Container Storage Interface (CSI) migration infrastructure has been in beta feature state since Kubernetes v1.17 and is described in detail in this K8s blog post. It is important to understand that the migration will eventually remove the in-tree plugin from the Kubernetes source code, and all migrated volumes will be controlled by the CSI driver. It does not mean that those migrated PVs will get new features and attributes of the CSI driver. It only supports features that are already supported by in-tree drivers as described here.
This blog post will walk you through a migration scenario and outline the necessary steps in detail.
Note: If you are already migrated from in-tree provisioner to EBS CSI or started with EBS CSI using the default gp2 based StorageClass have a look at the following blog post “Simplifying Amazon EBS volume migration and modification on Kubernetes using the EBS CSI Driver“.
Prerequisites
You need an EKS cluster with version 1.17 or newer and a corresponding version of kubectl. Make sure you are authorized to install the Amazon EBS CSI-related objects.

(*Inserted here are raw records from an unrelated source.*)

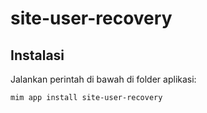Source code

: # site-user-recovery

## Instalasi

Jalankan perintah di bawah di folder aplikasi:

```
mim app install site-user-recovery
```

Kubernetes uses so-called feature gates to implement the storage migration. The CSIMigration and CSIMigrationAWS feature for Amazon EBS, when enabled, redirects all plugin operations from the existing in-tree plugin to the ebs.csi.aws.com
CSI driver. Please note that Amazon EKS has not yet turned on the features CSIMigration
and CSIMigrationAWS
for Amazon EBS migration. Nevertheless, you can already use the Amazon EBS CSI driver in parallel to the in-tree plugin.
For the sake of the demo, we will create a dynamic PersistentVolume (PV), which we are going to migrate later.
We use dynamic volume provisioning as described in the K8s documentation.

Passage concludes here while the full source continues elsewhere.